*THE TASK*. Locate and copy each line in the data that contains the word "Monthly".

*Plain-text document sources*.
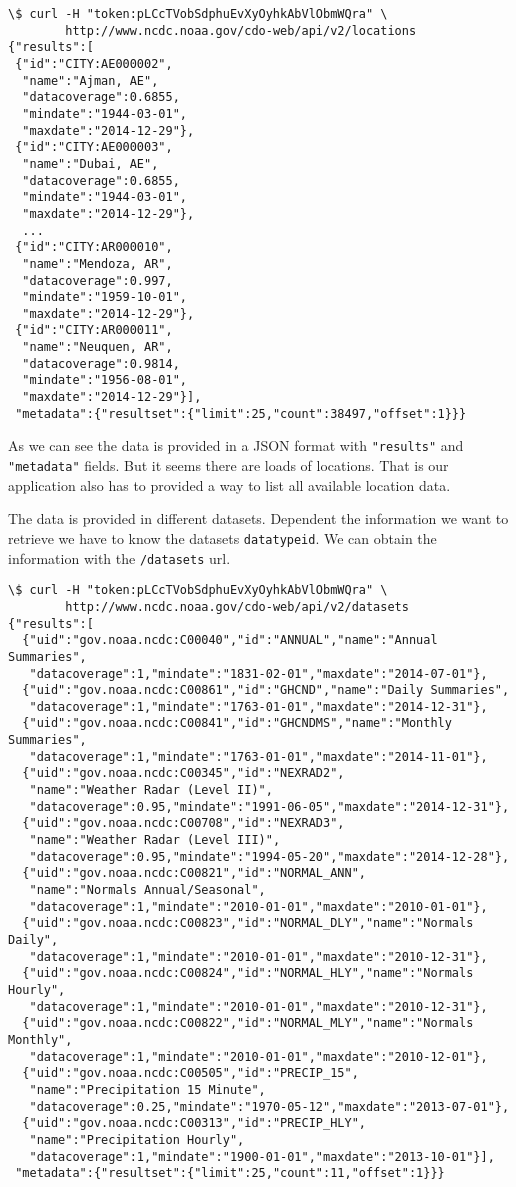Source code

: \documentclass[10pt, a4paper]{article}
\begin{document}
\begin{verbatim}
\$ curl -H "token:pLCcTVobSdphuEvXyOyhkAbVlObmWQra" \
        http://www.ncdc.noaa.gov/cdo-web/api/v2/locations
{"results":[
 {"id":"CITY:AE000002",
  "name":"Ajman, AE",
  "datacoverage":0.6855,
  "mindate":"1944-03-01",
  "maxdate":"2014-12-29"},
 {"id":"CITY:AE000003",
  "name":"Dubai, AE",
  "datacoverage":0.6855,
  "mindate":"1944-03-01",
  "maxdate":"2014-12-29"},
  ...
 {"id":"CITY:AR000010",
  "name":"Mendoza, AR",
  "datacoverage":0.997,
  "mindate":"1959-10-01",
  "maxdate":"2014-12-29"},
 {"id":"CITY:AR000011",
  "name":"Neuquen, AR",
  "datacoverage":0.9814,
  "mindate":"1956-08-01",
  "maxdate":"2014-12-29"}],
 "metadata":{"resultset":{"limit":25,"count":38497,"offset":1}}}
\end{verbatim}

As we can see the data is provided in a JSON format with \texttt{"results"} and
\texttt{"metadata"} fields. But it seems there are loads of locations. That is
our application also has to provided a way to list all available location data.

The data is provided in different datasets. Dependent the information we want
to retrieve we have to know the datasets \texttt{datatypeid}. We can obtain the
information with the \texttt{/datasets} url.

\begin{verbatim}
\$ curl -H "token:pLCcTVobSdphuEvXyOyhkAbVlObmWQra" \
        http://www.ncdc.noaa.gov/cdo-web/api/v2/datasets
{"results":[
  {"uid":"gov.noaa.ncdc:C00040","id":"ANNUAL","name":"Annual Summaries",
   "datacoverage":1,"mindate":"1831-02-01","maxdate":"2014-07-01"},
  {"uid":"gov.noaa.ncdc:C00861","id":"GHCND","name":"Daily Summaries",
   "datacoverage":1,"mindate":"1763-01-01","maxdate":"2014-12-31"},
  {"uid":"gov.noaa.ncdc:C00841","id":"GHCNDMS","name":"Monthly Summaries",
   "datacoverage":1,"mindate":"1763-01-01","maxdate":"2014-11-01"},
  {"uid":"gov.noaa.ncdc:C00345","id":"NEXRAD2",
   "name":"Weather Radar (Level II)",
   "datacoverage":0.95,"mindate":"1991-06-05","maxdate":"2014-12-31"},
  {"uid":"gov.noaa.ncdc:C00708","id":"NEXRAD3",
   "name":"Weather Radar (Level III)",
   "datacoverage":0.95,"mindate":"1994-05-20","maxdate":"2014-12-28"},
  {"uid":"gov.noaa.ncdc:C00821","id":"NORMAL_ANN",
   "name":"Normals Annual/Seasonal",
   "datacoverage":1,"mindate":"2010-01-01","maxdate":"2010-01-01"},
  {"uid":"gov.noaa.ncdc:C00823","id":"NORMAL_DLY","name":"Normals Daily",
   "datacoverage":1,"mindate":"2010-01-01","maxdate":"2010-12-31"},
  {"uid":"gov.noaa.ncdc:C00824","id":"NORMAL_HLY","name":"Normals Hourly",
   "datacoverage":1,"mindate":"2010-01-01","maxdate":"2010-12-31"},
  {"uid":"gov.noaa.ncdc:C00822","id":"NORMAL_MLY","name":"Normals Monthly",
   "datacoverage":1,"mindate":"2010-01-01","maxdate":"2010-12-01"},
  {"uid":"gov.noaa.ncdc:C00505","id":"PRECIP_15",
   "name":"Precipitation 15 Minute",
   "datacoverage":0.25,"mindate":"1970-05-12","maxdate":"2013-07-01"},
  {"uid":"gov.noaa.ncdc:C00313","id":"PRECIP_HLY",
   "name":"Precipitation Hourly",
   "datacoverage":1,"mindate":"1900-01-01","maxdate":"2013-10-01"}],
 "metadata":{"resultset":{"limit":25,"count":11,"offset":1}}}
\end{verbatim}
\end{document}
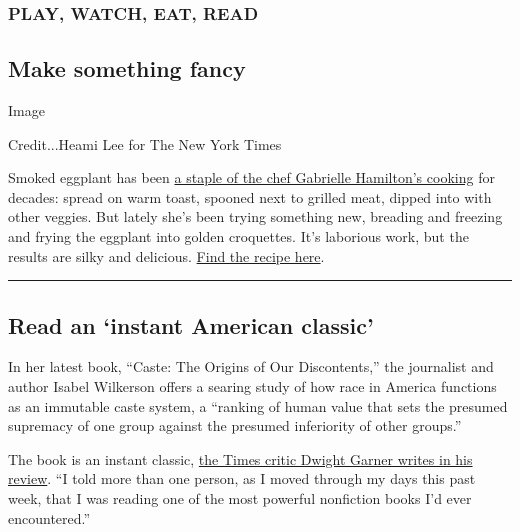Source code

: \hypertarget{play-watch-eat-read}{%
\subsubsection{\texorpdfstring{\textbf{PLAY, WATCH, EAT,
READ}}{PLAY, WATCH, EAT, READ}}\label{play-watch-eat-read}}

\hypertarget{make-something-fancy}{%
\subsection{Make something fancy}\label{make-something-fancy}}

Image

Credit...Heami Lee for The New York Times

Smoked eggplant has been
\href{https://www.nytimes3xbfgragh.onion/2020/07/29/magazine/bored-with-your-home-cooking-some-smoky-eggplant-will-fix-that.html}{a
staple of the chef Gabrielle Hamilton's cooking} for decades: spread on
warm toast, spooned next to grilled meat, dipped into with other
veggies. But lately she's been trying something new, breading and
freezing and frying the eggplant into golden croquettes. It's laborious
work, but the results are silky and delicious.
\href{https://cooking.nytimes3xbfgragh.onion/recipes/1021285-smoky-eggplant-croquettes?action=click\&module=Global\%20Search\%20Recipe\%20Card\&pgType=search\&rank=2}{Find
the recipe here}.

\begin{center}\rule{0.5\linewidth}{\linethickness}\end{center}

\hypertarget{read-an-instant-american-classic}{%
\subsection{Read an `instant American
classic'}\label{read-an-instant-american-classic}}

In her latest book, ``Caste: The Origins of Our Discontents,'' the
journalist and author Isabel Wilkerson offers a searing study of how
race in America functions as an immutable caste system, a ``ranking of
human value that sets the presumed supremacy of one group against the
presumed inferiority of other groups.''

The book is an instant classic,
\href{https://www.nytimes3xbfgragh.onion/2020/07/31/books/review-caste-isabel-wilkerson-origins-of-our-discontents.html}{the
Times critic Dwight Garner writes in his review}. ``I told more than one
person, as I moved through my days this past week, that I was reading
one of the most powerful nonfiction books I'd ever encountered.''


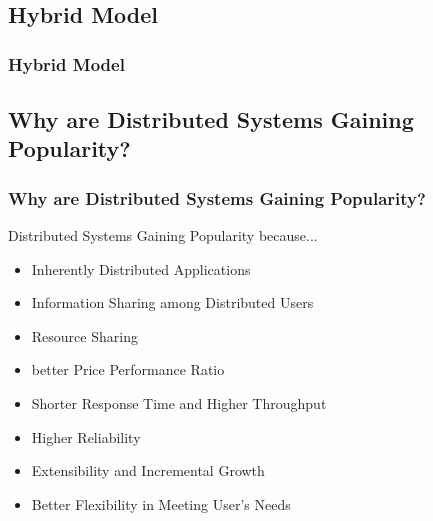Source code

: \documentclass{beamer}
\begin{document}
\subsection{Hybrid Model}
\begin{frame}
    \frametitle{Hybrid Model}
\end{frame}



\subsection{Why are Distributed Systems Gaining Popularity?}
\begin{frame}
    \frametitle{Why are Distributed Systems Gaining Popularity?}
    Distributed Systems Gaining Popularity because...
    \begin{itemize}
      \item Inherently Distributed Applications
      \item Information Sharing among Distributed Users
      \item Resource Sharing
      \item better Price Performance Ratio
      \item Shorter Response Time and Higher Throughput
      \item Higher Reliability
      \item Extensibility and Incremental Growth
      \item Better Flexibility in Meeting User's Needs
    \end{itemize}
    \vspace{2cm}
\end{frame}
\end{document}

*SOLUTION*.
  {"uid":"gov.noaa.ncdc:C00841","id":"GHCNDMS","name":"Monthly Summaries",
  {"uid":"gov.noaa.ncdc:C00822","id":"NORMAL_MLY","name":"Normals Monthly",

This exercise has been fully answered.